_PROBLEM TO SOLVE_
Quote the entries in full, character for character, without their images.

--- DATA TO EXAMINE Enclosed Below ---

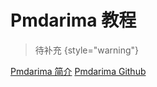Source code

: # Pmdarima 教程

<show-structure depth="2"/>


> 待补充
{style="warning"}


<seealso>
<category ref="ref_docs">
    <a href="https://mp.weixin.qq.com/s/_VHWTdhpLxI222ksTQc_6g">Pmdarima 简介</a>
</category>
<category ref="ref_github">
    <a href="https://github.com/alkaline-ml/pmdarima">Pmdarima Github</a>
</category>
<category ref="ref_issues"></category>
<category ref="ref_hf"></category>
<category ref="ref_ms"></category>
</seealso>

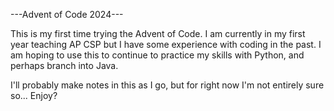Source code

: ---Advent of Code 2024---

This is my first time trying the Advent of Code.
I am currently in my first year teaching AP CSP but I have some experience with coding in the past.
I am hoping to use this to continue to practice my skills with Python, and perhaps branch into Java.

I'll probably make notes in this as I go, but for right now I'm not entirely sure so... Enjoy?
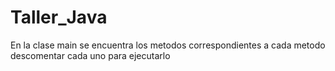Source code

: # Taller_Java

En la clase main se encuentra los metodos correspondientes a cada metodo descomentar cada uno para ejecutarlo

--- End of Enclosed DATA TO EXAMINE ---

_SOLUTION BELOW_
Source code

: # Pmdarima 教程

<show-structure depth="2"/>


> 待补充
{style="warning"}


<seealso>
<category ref="ref_docs">
    <a href="https://mp.weixin.qq.com/s/_VHWTdhpLxI222ksTQc_6g">Pmdarima 简介</a>
</category>
<category ref="ref_github">
    <a href="https://github.com/alkaline-ml/pmdarima">Pmdarima Github</a>
</category>
<category ref="ref_issues"></category>
<category ref="ref_hf"></category>
<category ref="ref_ms"></category>
</seealso>

Source code

: ---Advent of Code 2024---

This is my first time trying the Advent of Code.
I am currently in my first year teaching AP CSP but I have some experience with coding in the past.
I am hoping to use this to continue to practice my skills with Python, and perhaps branch into Java.

I'll probably make notes in this as I go, but for right now I'm not entirely sure so... Enjoy?
Source code

: # Taller_Java

En la clase main se encuentra los metodos correspondientes a cada metodo descomentar cada uno para ejecutarlo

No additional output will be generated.